== TASK TO CARRY OUT ==
Copy each entry below unchanged; the images do not go in the copy.
----------------
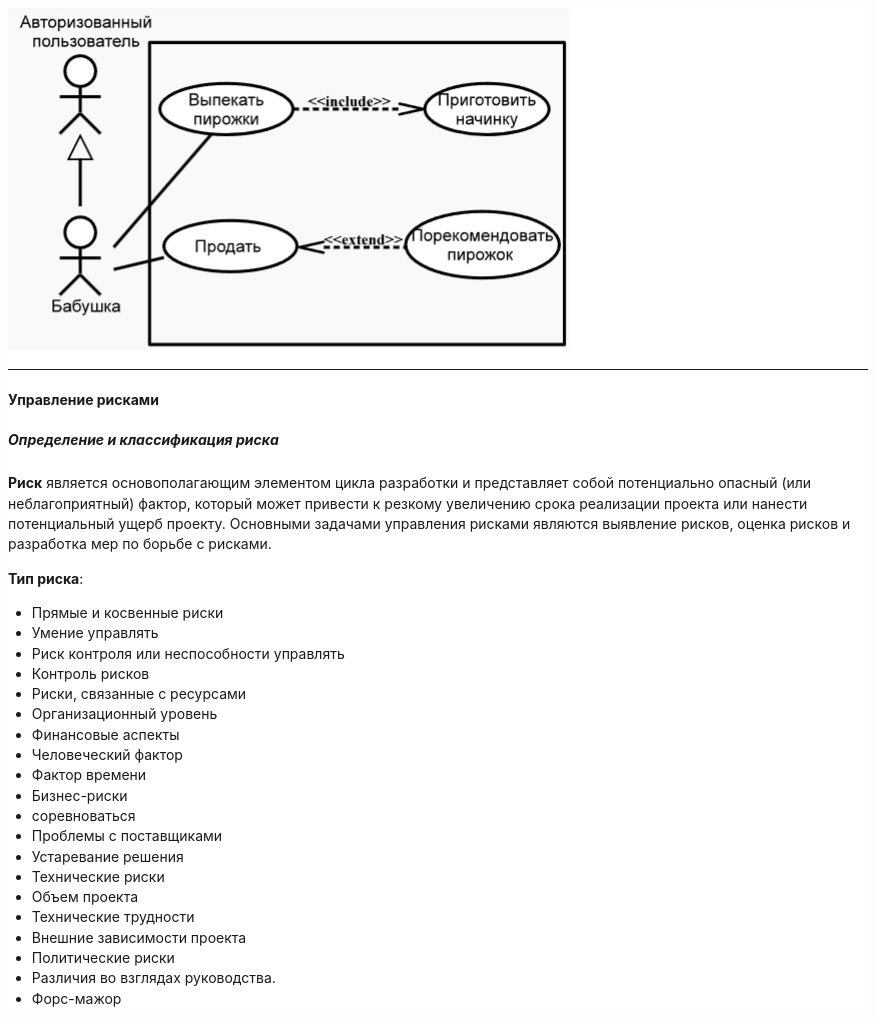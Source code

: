 ![альтернативный текст](image/UML-user.png)

---

#### Управление рисками
##### Определение и классификация риска

**Риск** является основополагающим элементом цикла разработки и представляет собой потенциально опасный (или неблагоприятный) фактор, который может привести к резкому увеличению срока реализации проекта или нанести потенциальный ущерб проекту.
Основными задачами управления рисками являются выявление рисков, оценка рисков и разработка мер по борьбе с рисками.

**Тип риска**:
- Прямые и косвенные риски
- Умение управлять
- Риск контроля или неспособности управлять
- Контроль рисков
- Риски, связанные с ресурсами
- Организационный уровень
- Финансовые аспекты
- Человеческий фактор
- Фактор времени
- Бизнес-риски
- соревноваться
- Проблемы с поставщиками
- Устаревание решения
- Технические риски
- Объем проекта
- Технические трудности
- Внешние зависимости проекта
- Политические риски
- Различия во взглядах руководства.
- Форс-мажор
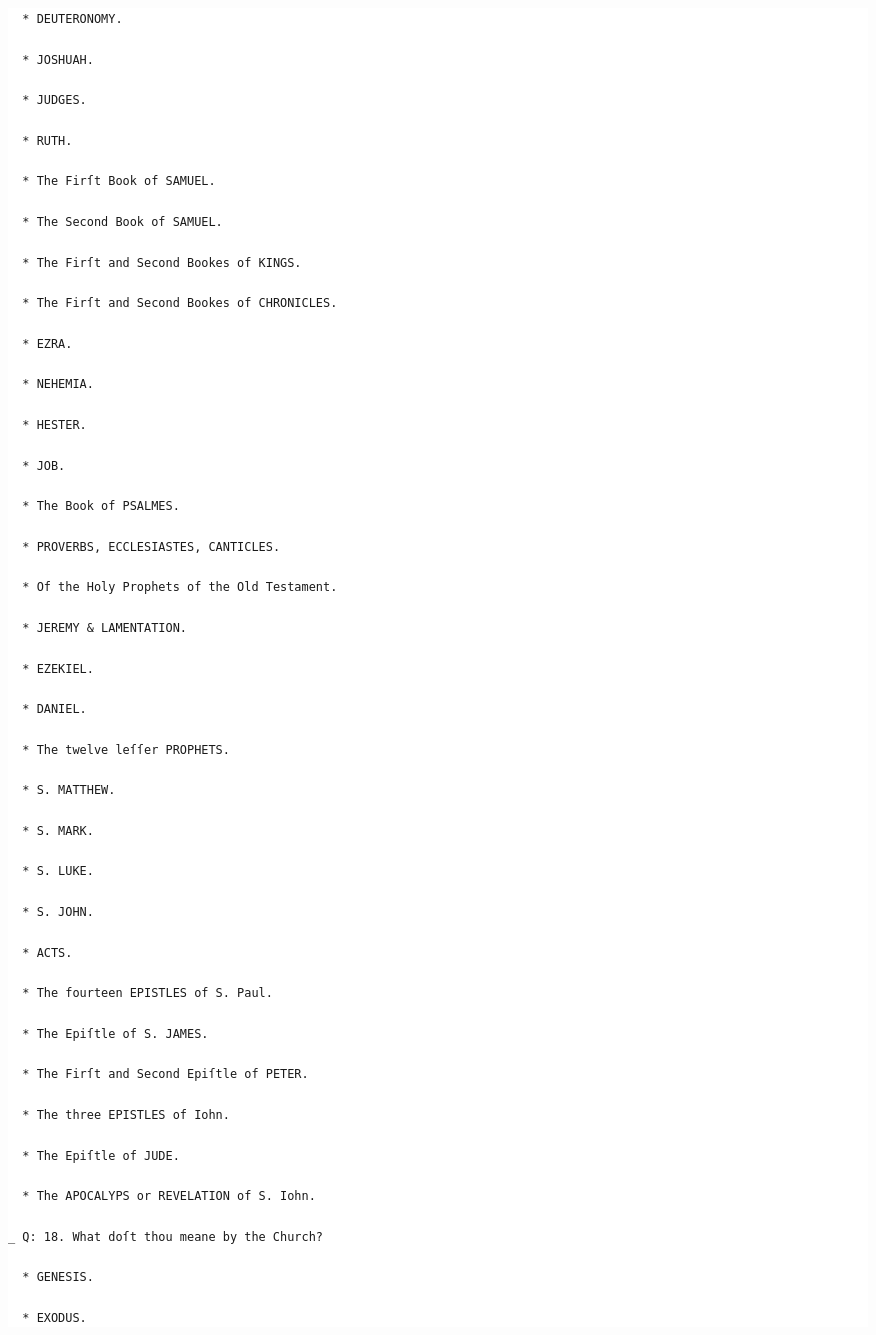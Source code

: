       * DEUTERONOMY.

      * JOSHUAH.

      * JUDGES.

      * RUTH.

      * The Firſt Book of SAMUEL.

      * The Second Book of SAMUEL.

      * The Firſt and Second Bookes of KINGS.

      * The Firſt and Second Bookes of CHRONICLES.

      * EZRA.

      * NEHEMIA.

      * HESTER.

      * JOB.

      * The Book of PSALMES.

      * PROVERBS, ECCLESIASTES, CANTICLES.

      * Of the Holy Prophets of the Old Testament.

      * JEREMY & LAMENTATION.

      * EZEKIEL.

      * DANIEL.

      * The twelve leſſer PROPHETS.

      * S. MATTHEW.

      * S. MARK.

      * S. LUKE.

      * S. JOHN.

      * ACTS.

      * The fourteen EPISTLES of S. Paul.

      * The Epiſtle of S. JAMES.

      * The Firſt and Second Epiſtle of PETER.

      * The three EPISTLES of Iohn.

      * The Epiſtle of JUDE.

      * The APOCALYPS or REVELATION of S. Iohn.

    _ Q: 18. What doſt thou meane by the Church?

      * GENESIS.

      * EXODUS.
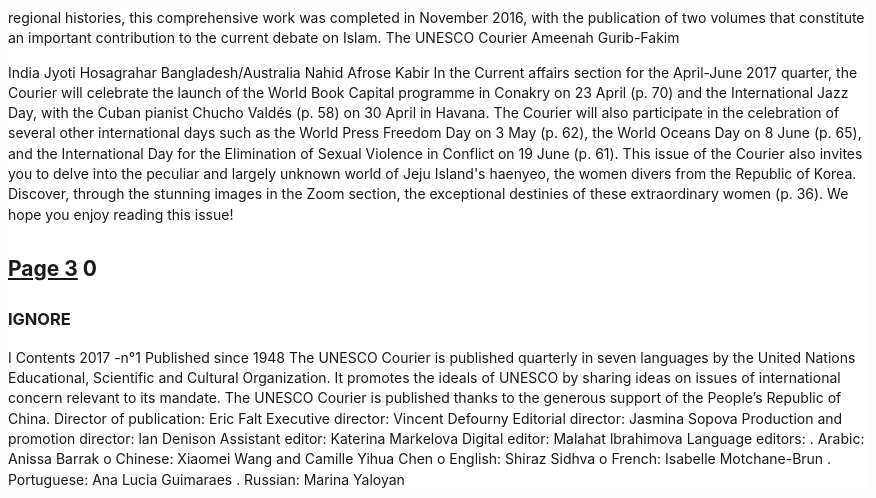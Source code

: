 regional histories, this comprehensive 
work was completed in November 2016, 
with the publication of two volumes that 
constitute an important contribution to 
the current debate on Islam. 
The UNESCO Courier 
Ameenah Gurib-Fakim 
     
India 
Jyoti Hosagrahar 
Bangladesh/Australia 
Nahid Afrose Kabir 
In the Current affairs section for the 
April-June 2017 quarter, the Courier 
will celebrate the launch of the World 
Book Capital programme in Conakry 
on 23 April (p. 70) and the International 
Jazz Day, with the Cuban pianist Chucho 
Valdés (p. 58) on 30 April in Havana. 
The Courier will also participate in the 
celebration of several other international 
days such as the World Press Freedom 
Day on 3 May (p. 62), the World 
Oceans Day on 8 June (p. 65), and the 
International Day for the Elimination of 
Sexual Violence in Conflict on 19 June 
(p. 61). 
This issue of the Courier also invites 
you to delve into the peculiar and 
largely unknown world of Jeju Island's 
haenyeo, the women divers from the 
Republic of Korea. Discover, through 
the stunning images in the Zoom 
section, the exceptional destinies of 
these extraordinary women (p. 36). 
We hope you enjoy reading this issue!

## [Page 3](248106eng.pdf#page=3) 0

### IGNORE

I 
Contents 
2017 -n°1 
Published since 1948 
The UNESCO Courier is published quarterly in seven languages by the United 
Nations Educational, Scientific and Cultural Organization. It promotes the ideals 
of UNESCO by sharing ideas on issues of international concern relevant to 
its mandate. 
The UNESCO Courier is published thanks to the generous support of the 
People’s Republic of China. 
Director of publication: Eric Falt 
Executive director: Vincent Defourny 
Editorial director: Jasmina Sopova 
Production and promotion director: lan Denison 
Assistant editor: Katerina Markelova 
Digital editor: Malahat lbrahimova 
Language editors: 
. Arabic: Anissa Barrak 
o Chinese: Xiaomei Wang and Camille Yihua Chen 
o English: Shiraz Sidhva 
o French: Isabelle Motchane-Brun 
. Portuguese: Ana Lucia Guimaraes 
. Russian: Marina Yaloyan 
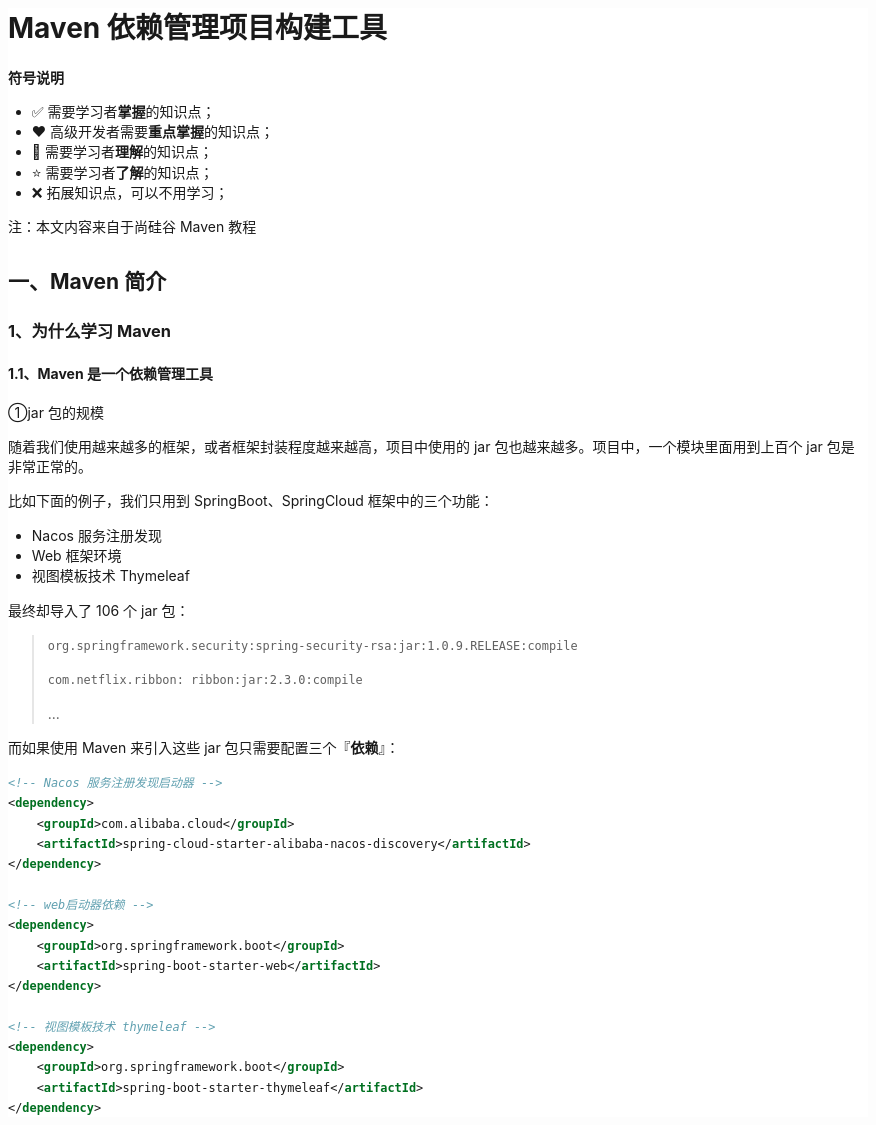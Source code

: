 # Maven 依赖管理项目构建工具

**符号说明**

- :white_check_mark: 需要学习者**掌握**的知识点；
- :heart: 高级开发者需要**重点掌握**的知识点；
- :rocket: 需要学习者**理解**的知识点；
- :star: 需要学习者**了解**的知识点；
- :x: 拓展知识点，可以不用学习；

注：本文内容来自于尚硅谷 Maven 教程

## 一、Maven 简介

### 1、为什么学习 Maven

#### 1.1、Maven 是一个依赖管理工具

①jar 包的规模

随着我们使用越来越多的框架，或者框架封装程度越来越高，项目中使用的 jar 包也越来越多。项目中，一个模块里面用到上百个 jar 包是非常正常的。

比如下面的例子，我们只用到 SpringBoot、SpringCloud 框架中的三个功能：

- Nacos 服务注册发现
- Web 框架环境
- 视图模板技术 Thymeleaf

最终却导入了 106 个 jar 包：

> `org.springframework.security:spring-security-rsa:jar:1.0.9.RELEASE:compile`
> 
> `com.netflix.ribbon: ribbon:jar:2.3.0:compile`
> 
> ...

而如果使用 Maven 来引入这些 jar 包只需要配置三个『**依赖**』：

```xml
<!-- Nacos 服务注册发现启动器 -->
<dependency>
    <groupId>com.alibaba.cloud</groupId>
    <artifactId>spring-cloud-starter-alibaba-nacos-discovery</artifactId>
</dependency>

<!-- web启动器依赖 -->
<dependency>
    <groupId>org.springframework.boot</groupId>
    <artifactId>spring-boot-starter-web</artifactId>
</dependency>

<!-- 视图模板技术 thymeleaf -->
<dependency>
    <groupId>org.springframework.boot</groupId>
    <artifactId>spring-boot-starter-thymeleaf</artifactId>
</dependency>
```
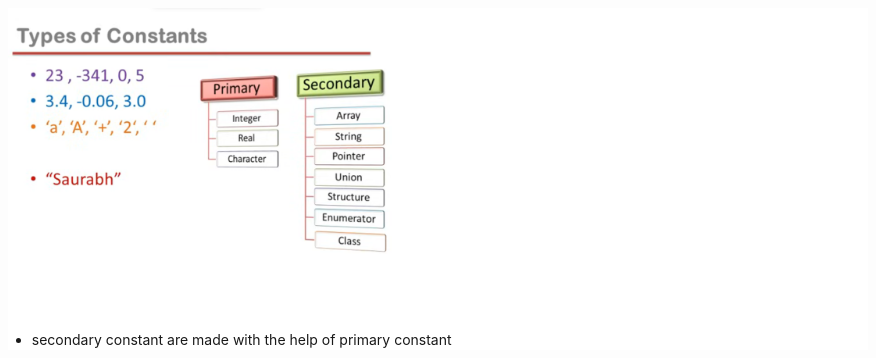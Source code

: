 <img src="notes/type of constant.png" width="400">

- secondary constant are made with the help of primary constant
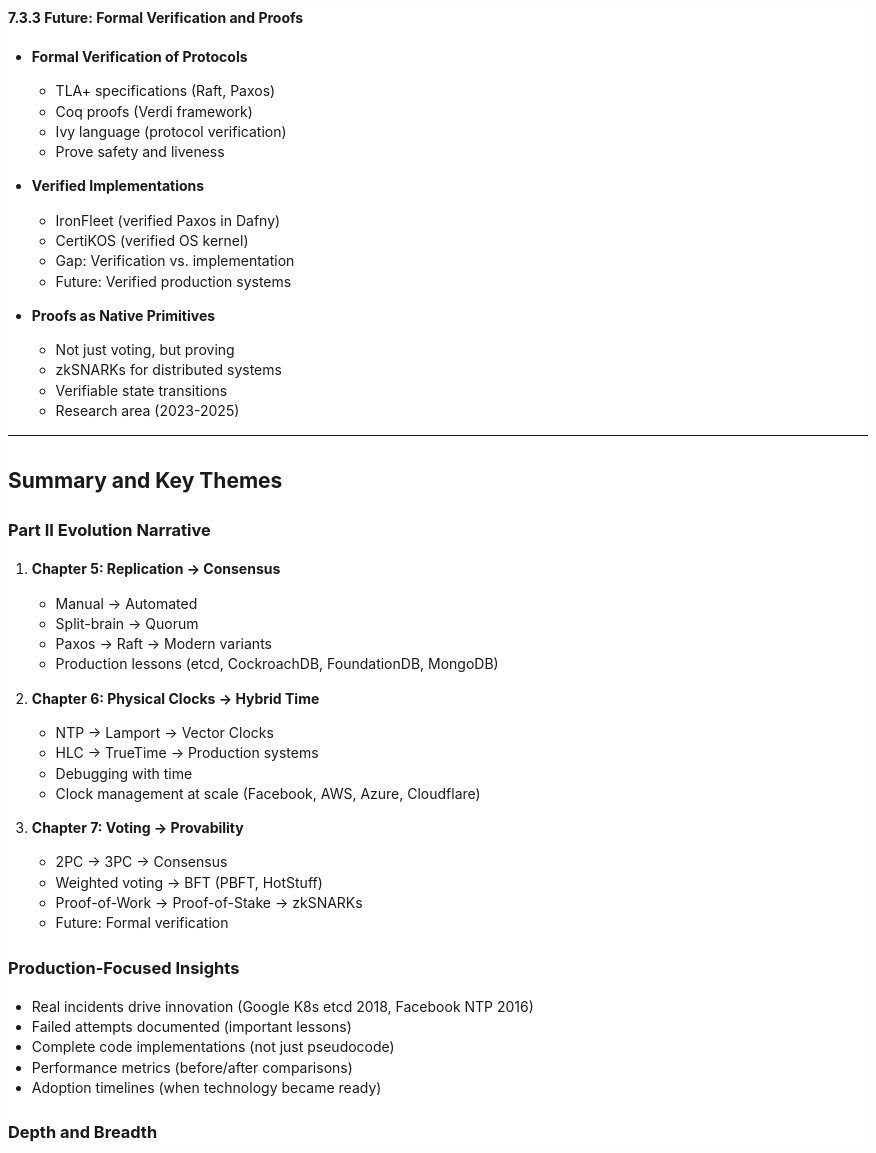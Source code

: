 #### 7.3.3 Future: Formal Verification and Proofs

- **Formal Verification of Protocols**
  - TLA+ specifications (Raft, Paxos)
  - Coq proofs (Verdi framework)
  - Ivy language (protocol verification)
  - Prove safety and liveness

- **Verified Implementations**
  - IronFleet (verified Paxos in Dafny)
  - CertiKOS (verified OS kernel)
  - Gap: Verification vs. implementation
  - Future: Verified production systems

- **Proofs as Native Primitives**
  - Not just voting, but proving
  - zkSNARKs for distributed systems
  - Verifiable state transitions
  - Research area (2023-2025)

---

## Summary and Key Themes

### Part II Evolution Narrative

1. **Chapter 5: Replication → Consensus**
   - Manual → Automated
   - Split-brain → Quorum
   - Paxos → Raft → Modern variants
   - Production lessons (etcd, CockroachDB, FoundationDB, MongoDB)

2. **Chapter 6: Physical Clocks → Hybrid Time**
   - NTP → Lamport → Vector Clocks
   - HLC → TrueTime → Production systems
   - Debugging with time
   - Clock management at scale (Facebook, AWS, Azure, Cloudflare)

3. **Chapter 7: Voting → Provability**
   - 2PC → 3PC → Consensus
   - Weighted voting → BFT (PBFT, HotStuff)
   - Proof-of-Work → Proof-of-Stake → zkSNARKs
   - Future: Formal verification

### Production-Focused Insights

- Real incidents drive innovation (Google K8s etcd 2018, Facebook NTP 2016)
- Failed attempts documented (important lessons)
- Complete code implementations (not just pseudocode)
- Performance metrics (before/after comparisons)
- Adoption timelines (when technology became ready)

### Depth and Breadth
----------------
== TASK RESULT ==
Source code

: ![альтернативный текст](image/UML-user.png)

---

#### Управление рисками
##### Определение и классификация риска

**Риск** является основополагающим элементом цикла разработки и представляет собой потенциально опасный (или неблагоприятный) фактор, который может привести к резкому увеличению срока реализации проекта или нанести потенциальный ущерб проекту.
Основными задачами управления рисками являются выявление рисков, оценка рисков и разработка мер по борьбе с рисками.

**Тип риска**:
- Прямые и косвенные риски
- Умение управлять
- Риск контроля или неспособности управлять
- Контроль рисков
- Риски, связанные с ресурсами
- Организационный уровень
- Финансовые аспекты
- Человеческий фактор
- Фактор времени
- Бизнес-риски
- соревноваться
- Проблемы с поставщиками
- Устаревание решения
- Технические риски
- Объем проекта
- Технические трудности
- Внешние зависимости проекта
- Политические риски
- Различия во взглядах руководства.
- Форс-мажор
Source code

:       * DEUTERONOMY.

      * JOSHUAH.

      * JUDGES.

      * RUTH.

      * The Firſt Book of SAMUEL.

      * The Second Book of SAMUEL.

      * The Firſt and Second Bookes of KINGS.

      * The Firſt and Second Bookes of CHRONICLES.

      * EZRA.

      * NEHEMIA.

      * HESTER.

      * JOB.

      * The Book of PSALMES.

      * PROVERBS, ECCLESIASTES, CANTICLES.

      * Of the Holy Prophets of the Old Testament.

      * JEREMY & LAMENTATION.

      * EZEKIEL.

      * DANIEL.

      * The twelve leſſer PROPHETS.

      * S. MATTHEW.

      * S. MARK.

      * S. LUKE.

      * S. JOHN.

      * ACTS.

      * The fourteen EPISTLES of S. Paul.

      * The Epiſtle of S. JAMES.

      * The Firſt and Second Epiſtle of PETER.

      * The three EPISTLES of Iohn.

      * The Epiſtle of JUDE.

      * The APOCALYPS or REVELATION of S. Iohn.

    _ Q: 18. What doſt thou meane by the Church?

      * GENESIS.

      * EXODUS.
Source code

: regional histories, this comprehensive 
work was completed in November 2016, 
with the publication of two volumes that 
constitute an important contribution to 
the current debate on Islam. 
The UNESCO Courier 
Ameenah Gurib-Fakim 
     
India 
Jyoti Hosagrahar 
Bangladesh/Australia 
Nahid Afrose Kabir 
In the Current affairs section for the 
April-June 2017 quarter, the Courier 
will celebrate the launch of the World 
Book Capital programme in Conakry 
on 23 April (p. 70) and the International 
Jazz Day, with the Cuban pianist Chucho 
Valdés (p. 58) on 30 April in Havana. 
The Courier will also participate in the 
celebration of several other international 
days such as the World Press Freedom 
Day on 3 May (p. 62), the World 
Oceans Day on 8 June (p. 65), and the 
International Day for the Elimination of 
Sexual Violence in Conflict on 19 June 
(p. 61). 
This issue of the Courier also invites 
you to delve into the peculiar and 
largely unknown world of Jeju Island's 
haenyeo, the women divers from the 
Republic of Korea. Discover, through 
the stunning images in the Zoom 
section, the exceptional destinies of 
these extraordinary women (p. 36). 
We hope you enjoy reading this issue!

## [Page 3](248106eng.pdf#page=3) 0

### IGNORE

I 
Contents 
2017 -n°1 
Published since 1948 
The UNESCO Courier is published quarterly in seven languages by the United 
Nations Educational, Scientific and Cultural Organization. It promotes the ideals 
of UNESCO by sharing ideas on issues of international concern relevant to 
its mandate. 
The UNESCO Courier is published thanks to the generous support of the 
People’s Republic of China. 
Director of publication: Eric Falt 
Executive director: Vincent Defourny 
Editorial director: Jasmina Sopova 
Production and promotion director: lan Denison 
Assistant editor: Katerina Markelova 
Digital editor: Malahat lbrahimova 
Language editors: 
. Arabic: Anissa Barrak 
o Chinese: Xiaomei Wang and Camille Yihua Chen 
o English: Shiraz Sidhva 
o French: Isabelle Motchane-Brun 
. Portuguese: Ana Lucia Guimaraes 
. Russian: Marina Yaloyan 
Source code

: # Maven 依赖管理项目构建工具

**符号说明**

- :white_check_mark: 需要学习者**掌握**的知识点；
- :heart: 高级开发者需要**重点掌握**的知识点；
- :rocket: 需要学习者**理解**的知识点；
- :star: 需要学习者**了解**的知识点；
- :x: 拓展知识点，可以不用学习；

注：本文内容来自于尚硅谷 Maven 教程

## 一、Maven 简介

### 1、为什么学习 Maven

#### 1.1、Maven 是一个依赖管理工具

①jar 包的规模

随着我们使用越来越多的框架，或者框架封装程度越来越高，项目中使用的 jar 包也越来越多。项目中，一个模块里面用到上百个 jar 包是非常正常的。

比如下面的例子，我们只用到 SpringBoot、SpringCloud 框架中的三个功能：

- Nacos 服务注册发现
- Web 框架环境
- 视图模板技术 Thymeleaf

最终却导入了 106 个 jar 包：

> `org.springframework.security:spring-security-rsa:jar:1.0.9.RELEASE:compile`
> 
> `com.netflix.ribbon: ribbon:jar:2.3.0:compile`
> 
> ...

而如果使用 Maven 来引入这些 jar 包只需要配置三个『**依赖**』：

```xml
<!-- Nacos 服务注册发现启动器 -->
<dependency>
    <groupId>com.alibaba.cloud</groupId>
    <artifactId>spring-cloud-starter-alibaba-nacos-discovery</artifactId>
</dependency>

<!-- web启动器依赖 -->
<dependency>
    <groupId>org.springframework.boot</groupId>
    <artifactId>spring-boot-starter-web</artifactId>
</dependency>

<!-- 视图模板技术 thymeleaf -->
<dependency>
    <groupId>org.springframework.boot</groupId>
    <artifactId>spring-boot-starter-thymeleaf</artifactId>
</dependency>
```
Source code

: <img src="notes/type of constant.png" width="400">

- secondary constant are made with the help of primary constant
Source code

: #### 7.3.3 Future: Formal Verification and Proofs

- **Formal Verification of Protocols**
  - TLA+ specifications (Raft, Paxos)
  - Coq proofs (Verdi framework)
  - Ivy language (protocol verification)
  - Prove safety and liveness

- **Verified Implementations**
  - IronFleet (verified Paxos in Dafny)
  - CertiKOS (verified OS kernel)
  - Gap: Verification vs. implementation
  - Future: Verified production systems

- **Proofs as Native Primitives**
  - Not just voting, but proving
  - zkSNARKs for distributed systems
  - Verifiable state transitions
  - Research area (2023-2025)

---

## Summary and Key Themes

### Part II Evolution Narrative

1. **Chapter 5: Replication → Consensus**
   - Manual → Automated
   - Split-brain → Quorum
   - Paxos → Raft → Modern variants
   - Production lessons (etcd, CockroachDB, FoundationDB, MongoDB)

2. **Chapter 6: Physical Clocks → Hybrid Time**
   - NTP → Lamport → Vector Clocks
   - HLC → TrueTime → Production systems
   - Debugging with time
   - Clock management at scale (Facebook, AWS, Azure, Cloudflare)

3. **Chapter 7: Voting → Provability**
   - 2PC → 3PC → Consensus
   - Weighted voting → BFT (PBFT, HotStuff)
   - Proof-of-Work → Proof-of-Stake → zkSNARKs
   - Future: Formal verification

### Production-Focused Insights

- Real incidents drive innovation (Google K8s etcd 2018, Facebook NTP 2016)
- Failed attempts documented (important lessons)
- Complete code implementations (not just pseudocode)
- Performance metrics (before/after comparisons)
- Adoption timelines (when technology became ready)

### Depth and Breadth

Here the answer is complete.